Ancient massive, stubby rhinos lived like hippos in North America

The fossilised teeth from herds of massive hippo-like rhinos (Teleoceras major) have revealed their grazing habits and movement patterns on the ancient North American savannah during the Miocene Epoch.

Nebraska’s Ashfall Fossil Beds State Historical Park, an active research and dig site, provides a window into life around the mid-Miocene 12 million years ago. As the name suggests, the fossil beds were formed by ash, in this case, originating from what must have been a massive eruption of the Yellowstone super volcano, 1100 km away. Hundreds of herbivores, including rhinos, horses and camels, perished and were entombed and preserved.

“That ash would have covered everything: the grass, leaves and water,” says doctoral student, Clark Ward. “The rhinos likely weren’t killed immediately like the people of Pompeii. Instead, it was much slower. They were breathing in the ash, which was piling like snow, about 30cm deep. And they likely starved to death.” Windblown ash continued to fall on Nebraska long after the initial eruption, he adds.

Ash from the eruption of a volcano in yellowstone preserved more than 100 specimens of a prehistoric rhino at nebraska's ashfall fossil beds state historical park. Photo/john haxby/the university of nebraska state museum

T. major was a 1.8 tonne, 4m-long, one-horned rhino, a grazer, with a barrel-shaped body and stubby legs like a hippo. And like hippos, Ward says, they spent a lot of time in and around water.

More than 100 rhinos were found fossilised around the remains of a single waterhole, says Ward, who wanted to know why. Why were they all in the same place? Were they seeking shelter? Modern rhinos don’t form herds.

He used stable isotopes from their fossil teeth to track the rhinos’ movements across the landscape, in collaboration with Dr Brooke Crowley of the University of Cincinnati and Dr Ross Secord of the University of Nebraska.

Isotopes are atoms of the same element that have the same number of protons but a different number of neutrons. Strontium, oxygen and carbon isotopes are incorporated into bones and tooth enamel over time and vary predictably with soil and bedrock, diet and environment.
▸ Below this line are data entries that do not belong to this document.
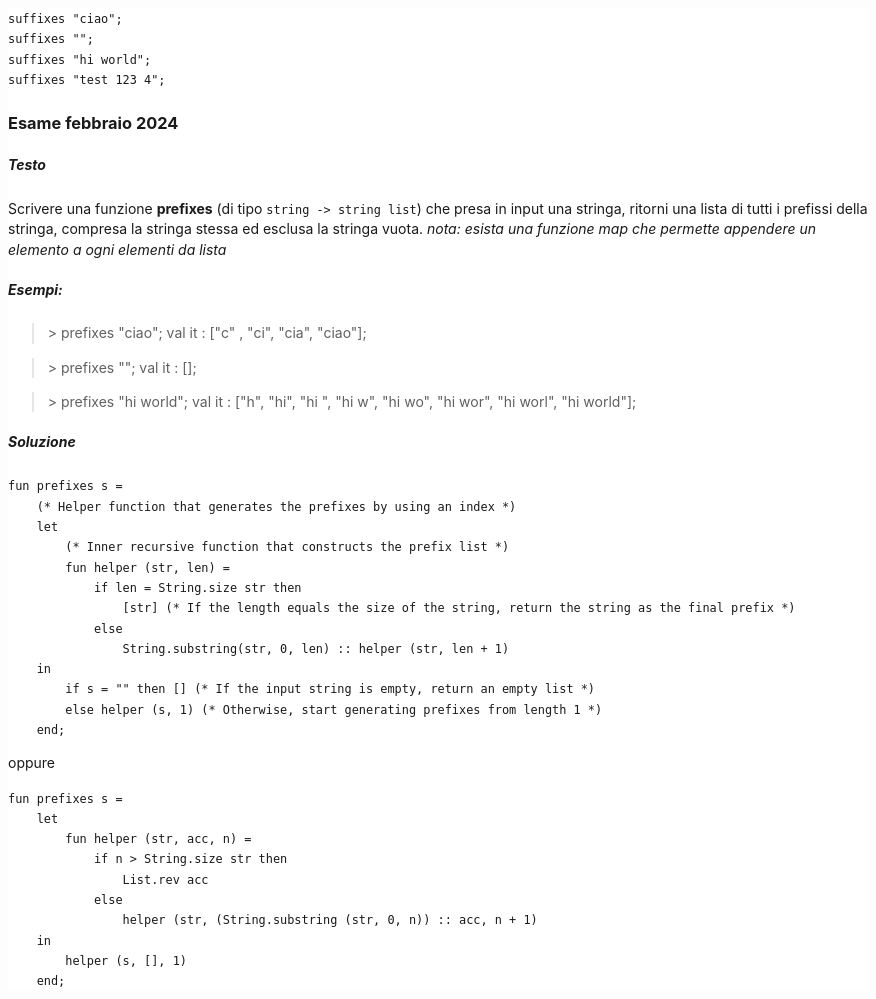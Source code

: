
 ```
suffixes "ciao";
suffixes "";
suffixes "hi world";
suffixes "test 123 4";
```

### Esame febbraio 2024

##### Testo

Scrivere una funzione **prefixes** (di tipo `string -> string list`) che presa in input una stringa, ritorni una lista di tutti i prefissi della stringa, compresa la stringa stessa ed esclusa la stringa vuota.
_nota: esista una funzione map che permette appendere un elemento a ogni elementi da lista_
    
##### Esempi: 

> \> prefixes "ciao";
val it : ["c" , "ci", "cia", "ciao"];

> \> prefixes "";
val it : [];

> \> prefixes "hi world";
val it : ["h", "hi", "hi ", "hi w", "hi wo", "hi wor", "hi worl", "hi world"];

##### Soluzione

```
fun prefixes s =
    (* Helper function that generates the prefixes by using an index *)
    let
        (* Inner recursive function that constructs the prefix list *)
        fun helper (str, len) =
            if len = String.size str then
                [str] (* If the length equals the size of the string, return the string as the final prefix *)
            else
                String.substring(str, 0, len) :: helper (str, len + 1)
    in
        if s = "" then [] (* If the input string is empty, return an empty list *)
        else helper (s, 1) (* Otherwise, start generating prefixes from length 1 *)
    end;
```

oppure 

```
fun prefixes s =
    let
        fun helper (str, acc, n) =
            if n > String.size str then
                List.rev acc
            else
                helper (str, (String.substring (str, 0, n)) :: acc, n + 1)
    in
        helper (s, [], 1)
    end;
```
“By studying carbon in the animal, we can reconstruct carbon in the environment to understand what kinds of vegetation lived there,” Ward said. Oxygen reveals climate, particularly rainfall, he adds.

“We can use it to reconstruct how wet or dry the environment was,” Ward says. “And strontium tells us where the animal was foraging because the ratio of isotopes is related to the soil and supporting bedrock.”
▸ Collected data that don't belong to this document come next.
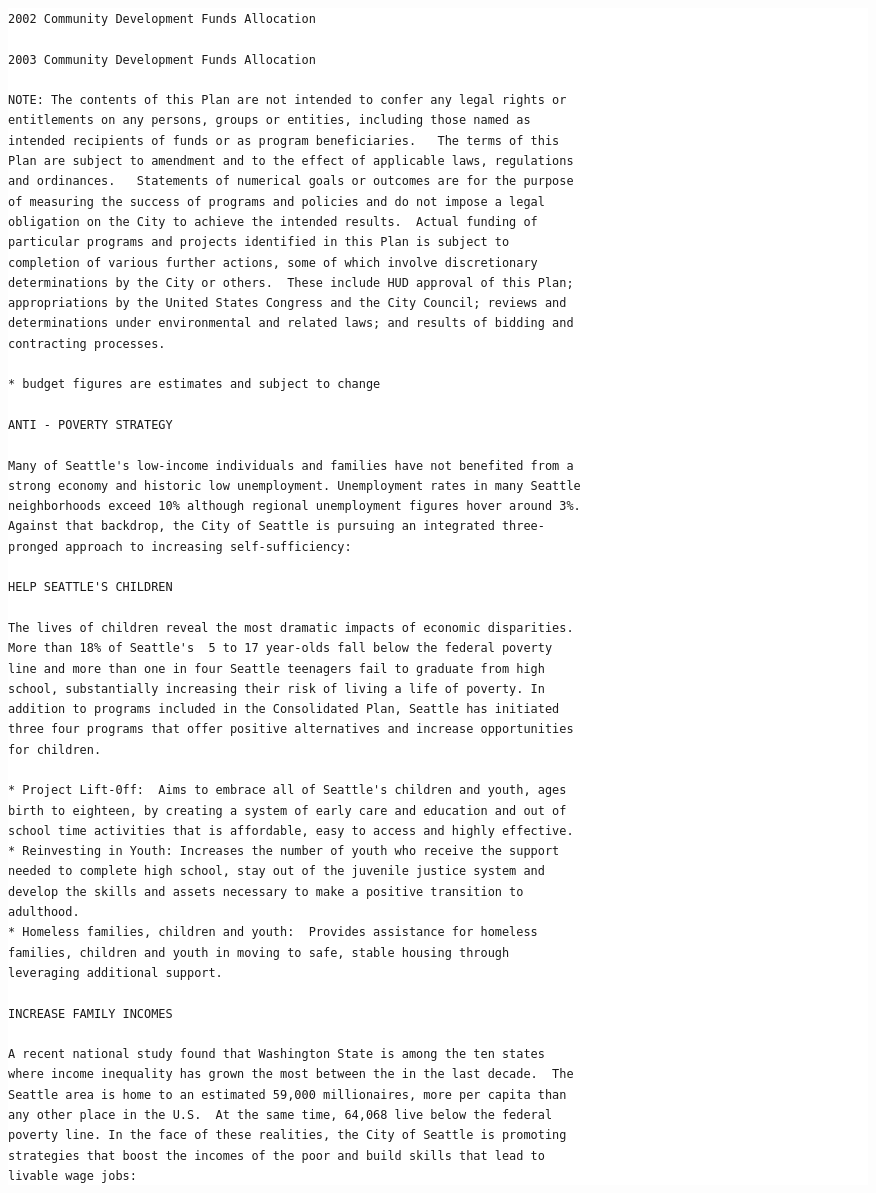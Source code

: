    2002 Community Development Funds Allocation  
  
    2003 Community Development Funds Allocation  
  
    NOTE: The contents of this Plan are not intended to confer any legal rights or  
    entitlements on any persons, groups or entities, including those named as  
    intended recipients of funds or as program beneficiaries.   The terms of this  
    Plan are subject to amendment and to the effect of applicable laws, regulations  
    and ordinances.   Statements of numerical goals or outcomes are for the purpose  
    of measuring the success of programs and policies and do not impose a legal  
    obligation on the City to achieve the intended results.  Actual funding of  
    particular programs and projects identified in this Plan is subject to  
    completion of various further actions, some of which involve discretionary  
    determinations by the City or others.  These include HUD approval of this Plan;  
    appropriations by the United States Congress and the City Council; reviews and  
    determinations under environmental and related laws; and results of bidding and  
    contracting processes.  
  
    * budget figures are estimates and subject to change  
  
    ANTI - POVERTY STRATEGY  
  
    Many of Seattle's low-income individuals and families have not benefited from a  
    strong economy and historic low unemployment. Unemployment rates in many Seattle  
    neighborhoods exceed 10% although regional unemployment figures hover around 3%.  
    Against that backdrop, the City of Seattle is pursuing an integrated three-  
    pronged approach to increasing self-sufficiency:  
  
    HELP SEATTLE'S CHILDREN  
  
    The lives of children reveal the most dramatic impacts of economic disparities.  
    More than 18% of Seattle's  5 to 17 year-olds fall below the federal poverty  
    line and more than one in four Seattle teenagers fail to graduate from high  
    school, substantially increasing their risk of living a life of poverty. In  
    addition to programs included in the Consolidated Plan, Seattle has initiated  
    three four programs that offer positive alternatives and increase opportunities  
    for children.  
  
    * Project Lift-0ff:  Aims to embrace all of Seattle's children and youth, ages  
    birth to eighteen, by creating a system of early care and education and out of  
    school time activities that is affordable, easy to access and highly effective.  
    * Reinvesting in Youth: Increases the number of youth who receive the support  
    needed to complete high school, stay out of the juvenile justice system and  
    develop the skills and assets necessary to make a positive transition to  
    adulthood.  
    * Homeless families, children and youth:  Provides assistance for homeless  
    families, children and youth in moving to safe, stable housing through  
    leveraging additional support.  
  
    INCREASE FAMILY INCOMES  
  
    A recent national study found that Washington State is among the ten states  
    where income inequality has grown the most between the in the last decade.  The  
    Seattle area is home to an estimated 59,000 millionaires, more per capita than  
    any other place in the U.S.  At the same time, 64,068 live below the federal  
    poverty line. In the face of these realities, the City of Seattle is promoting  
    strategies that boost the incomes of the poor and build skills that lead to  
    livable wage jobs:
But no differences were found in foraging ecology or landscape use before and after cow-calf separation for males or females, say the researchers

“We found they didn’t move very much. We didn’t find evidence for seasonal migration or any evidence of a response to the disaster.” Being semi-aquatic also meant they were tied to water, perhaps grazing along edges of waterholes and their connecting streams and rivers, like hippos do today, he says.

The Australian rhinos are similar

The rhino-sized Diprotodon, Australia’s extinct wombat relative, moved more. Great herds of these 3 tonne, 4m long grazers roamed across the country during the last Ice Age, dying out about 25,000 years ago. In 2017, University of Queensland researchers, analysing the same three stable isotopes from fossil teeth, reported that Diprotodons migrated about 200km per year, .   

Large mammals in eucalyptus woodland kangaroos
Diprotodon on the edge of a eucalyptus forest with some early kangaroos. Credit: Arthur Dorety / Stocktrek Images / Getty.

“You’ve heard of the old saying ‘You are what you eat?'” lead author, Dr Gilbert Price asks. “As it turns out, you are where you eat, too.”

Movement patterns are also found through analysis of these isotopes in modern animals, from caribou to kangaroos

Rhino expert Dr John Payne has spent his career working on endangered Sumatran rhinos in Malaysia. Payne, who was not involved in the research, says: “I am not surprised that the analyses very strongly suggest that T major lived in herds given that this animal resembles modern hippopotamus in form and hippos live in herds of several tens of animals — with several herds in one geographical area.”

The study was published in the Nature journal Scientific Reports.